A Operação Overclean, deflagrada pela Polícia Federal em 10 de dezembro de 2024, apura um suposto esquema de desvio de aproximadamente R$ 1,4 bilhão em recursos do Departamento Nacional de Obras Contra as Secas (Dnocs).

Segundo as investigações:

  • Recursos oriundos de emendas parlamentares eram direcionados a projetos previamente selecionados;
  • Empresas ligadas ao esquema eram beneficiadas em processos de licitação;
  • Havia indícios de superfaturamento de obras públicas, especialmente em municípios da Bahia.

A Polícia Federal aponta Marcos de Moura como um dos operadores centrais do esquema, atuando na intermediação entre empresários e agentes públicos, além de facilitar agendas e contatos com estruturas governamentais.

Apreensão de dinheiro em espécie impulsionou investigação

A origem das investigações remonta à apreensão de R$ 1,5 milhão em espécie em uma aeronave que partia de Salvador com destino a Brasília. O episódio levantou suspeitas sobre a circulação de recursos não declarados e deu impulso às apurações que culminaram na Operação Overclean.
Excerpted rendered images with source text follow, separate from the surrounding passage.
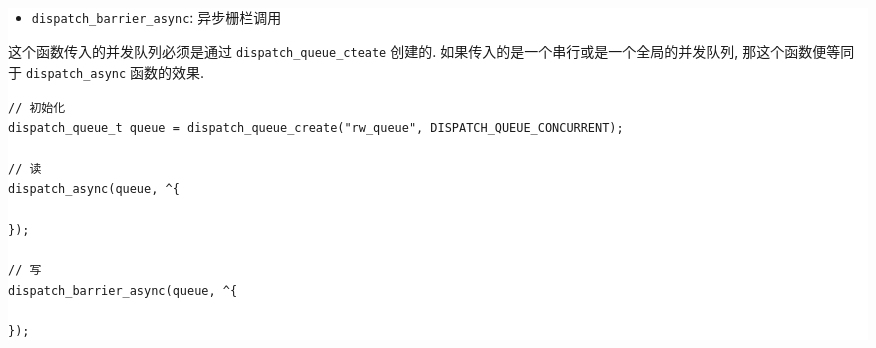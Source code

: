 
- `dispatch_barrier_async`: 异步栅栏调用

这个函数传入的并发队列必须是通过 `dispatch_queue_cteate` 创建的.
如果传入的是一个串行或是一个全局的并发队列, 那这个函数便等同于 `dispatch_async` 函数的效果.

```objc
// 初始化
dispatch_queue_t queue = dispatch_queue_create("rw_queue", DISPATCH_QUEUE_CONCURRENT);

// 读
dispatch_async(queue, ^{

});

// 写
dispatch_barrier_async(queue, ^{

});
```

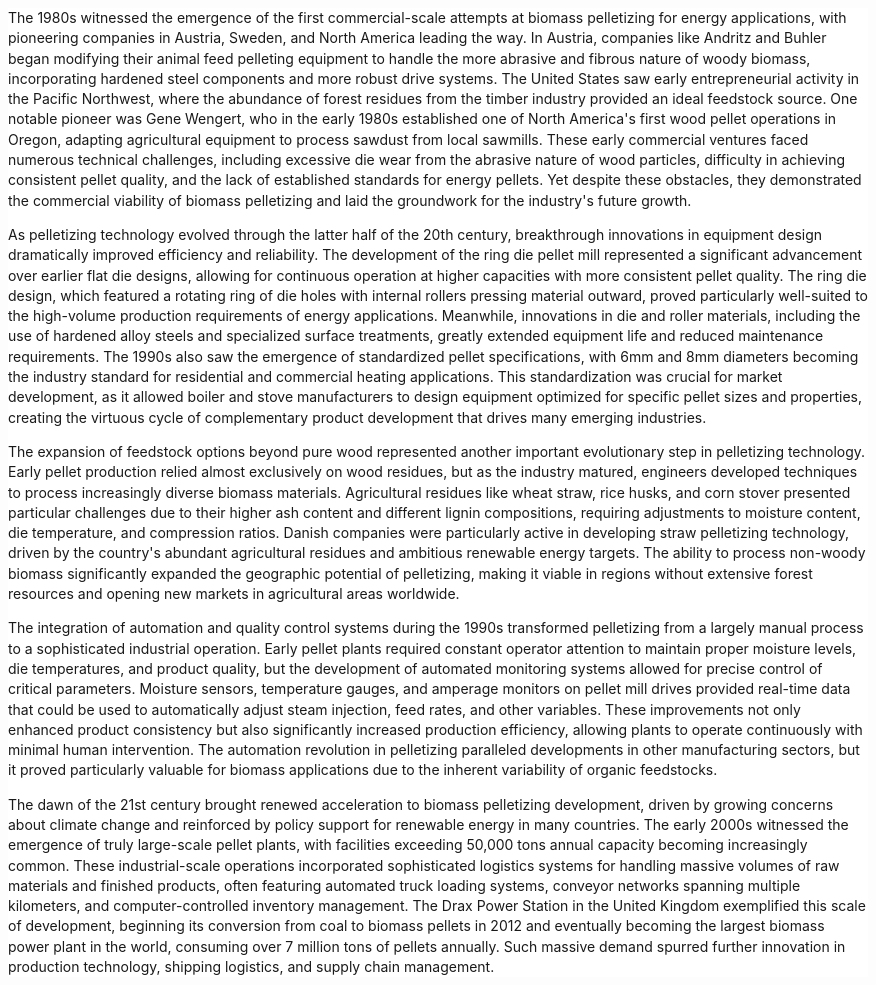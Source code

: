 The 1980s witnessed the emergence of the first commercial-scale attempts at biomass pelletizing for energy applications, with pioneering companies in Austria, Sweden, and North America leading the way. In Austria, companies like Andritz and Buhler began modifying their animal feed pelleting equipment to handle the more abrasive and fibrous nature of woody biomass, incorporating hardened steel components and more robust drive systems. The United States saw early entrepreneurial activity in the Pacific Northwest, where the abundance of forest residues from the timber industry provided an ideal feedstock source. One notable pioneer was Gene Wengert, who in the early 1980s established one of North America's first wood pellet operations in Oregon, adapting agricultural equipment to process sawdust from local sawmills. These early commercial ventures faced numerous technical challenges, including excessive die wear from the abrasive nature of wood particles, difficulty in achieving consistent pellet quality, and the lack of established standards for energy pellets. Yet despite these obstacles, they demonstrated the commercial viability of biomass pelletizing and laid the groundwork for the industry's future growth.

As pelletizing technology evolved through the latter half of the 20th century, breakthrough innovations in equipment design dramatically improved efficiency and reliability. The development of the ring die pellet mill represented a significant advancement over earlier flat die designs, allowing for continuous operation at higher capacities with more consistent pellet quality. The ring die design, which featured a rotating ring of die holes with internal rollers pressing material outward, proved particularly well-suited to the high-volume production requirements of energy applications. Meanwhile, innovations in die and roller materials, including the use of hardened alloy steels and specialized surface treatments, greatly extended equipment life and reduced maintenance requirements. The 1990s also saw the emergence of standardized pellet specifications, with 6mm and 8mm diameters becoming the industry standard for residential and commercial heating applications. This standardization was crucial for market development, as it allowed boiler and stove manufacturers to design equipment optimized for specific pellet sizes and properties, creating the virtuous cycle of complementary product development that drives many emerging industries.

The expansion of feedstock options beyond pure wood represented another important evolutionary step in pelletizing technology. Early pellet production relied almost exclusively on wood residues, but as the industry matured, engineers developed techniques to process increasingly diverse biomass materials. Agricultural residues like wheat straw, rice husks, and corn stover presented particular challenges due to their higher ash content and different lignin compositions, requiring adjustments to moisture content, die temperature, and compression ratios. Danish companies were particularly active in developing straw pelletizing technology, driven by the country's abundant agricultural residues and ambitious renewable energy targets. The ability to process non-woody biomass significantly expanded the geographic potential of pelletizing, making it viable in regions without extensive forest resources and opening new markets in agricultural areas worldwide.

The integration of automation and quality control systems during the 1990s transformed pelletizing from a largely manual process to a sophisticated industrial operation. Early pellet plants required constant operator attention to maintain proper moisture levels, die temperatures, and product quality, but the development of automated monitoring systems allowed for precise control of critical parameters. Moisture sensors, temperature gauges, and amperage monitors on pellet mill drives provided real-time data that could be used to automatically adjust steam injection, feed rates, and other variables. These improvements not only enhanced product consistency but also significantly increased production efficiency, allowing plants to operate continuously with minimal human intervention. The automation revolution in pelletizing paralleled developments in other manufacturing sectors, but it proved particularly valuable for biomass applications due to the inherent variability of organic feedstocks.

The dawn of the 21st century brought renewed acceleration to biomass pelletizing development, driven by growing concerns about climate change and reinforced by policy support for renewable energy in many countries. The early 2000s witnessed the emergence of truly large-scale pellet plants, with facilities exceeding 50,000 tons annual capacity becoming increasingly common. These industrial-scale operations incorporated sophisticated logistics systems for handling massive volumes of raw materials and finished products, often featuring automated truck loading systems, conveyor networks spanning multiple kilometers, and computer-controlled inventory management. The Drax Power Station in the United Kingdom exemplified this scale of development, beginning its conversion from coal to biomass pellets in 2012 and eventually becoming the largest biomass power plant in the world, consuming over 7 million tons of pellets annually. Such massive demand spurred further innovation in production technology, shipping logistics, and supply chain management.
A partir desse evento, os investigadores passaram a rastrear fluxos financeiros, contratos públicos e relações empresariais, identificando uma rede complexa de conexões entre empresas privadas e agentes políticos.

Pagamentos a figuras políticas ampliam alcance da investigação

Além do repasse à empresa ligada ao “Rei do Lixo”, o relatório também aponta pagamentos a figuras políticas de destaque:

  • R$ 5,4 milhões destinados à A&M Consultoria LTDA, associada a ACM Neto, vice-presidente do União Brasil e pré-candidato ao governo da Bahia;
  • R$ 6,4 milhões pagos ao presidente da sigla, Antônio Rueda.

Ambos negam irregularidades e sustentam que os valores têm origem em contratos legítimos de prestação de serviços. Ainda assim, os pagamentos passaram a integrar o escopo de análise da CPI e de órgãos de controle.

Caso chega ao STF por envolver autoridades com foro privilegiado

Devido à presença de agentes políticos com foro privilegiado, parte das investigações foi remetida ao Supremo Tribunal Federal (STF), onde os desdobramentos devem ganhar dimensão institucional mais ampla.

A atuação de Moura como intermediador de interesses e facilitador de agendas junto a governos estaduais também passou a ser examinada sob a ótica de possível tráfico de influência.

Síntese do Caso Banco Master

O Caso Banco Master, conforme revelado em reportagens do Jornal Grande Bahia, configura um escândalo financeiro de grande escala, com indícios de prejuízos superiores a R$ 50 bilhões e envolvimento de estruturas sofisticadas de engenharia financeira.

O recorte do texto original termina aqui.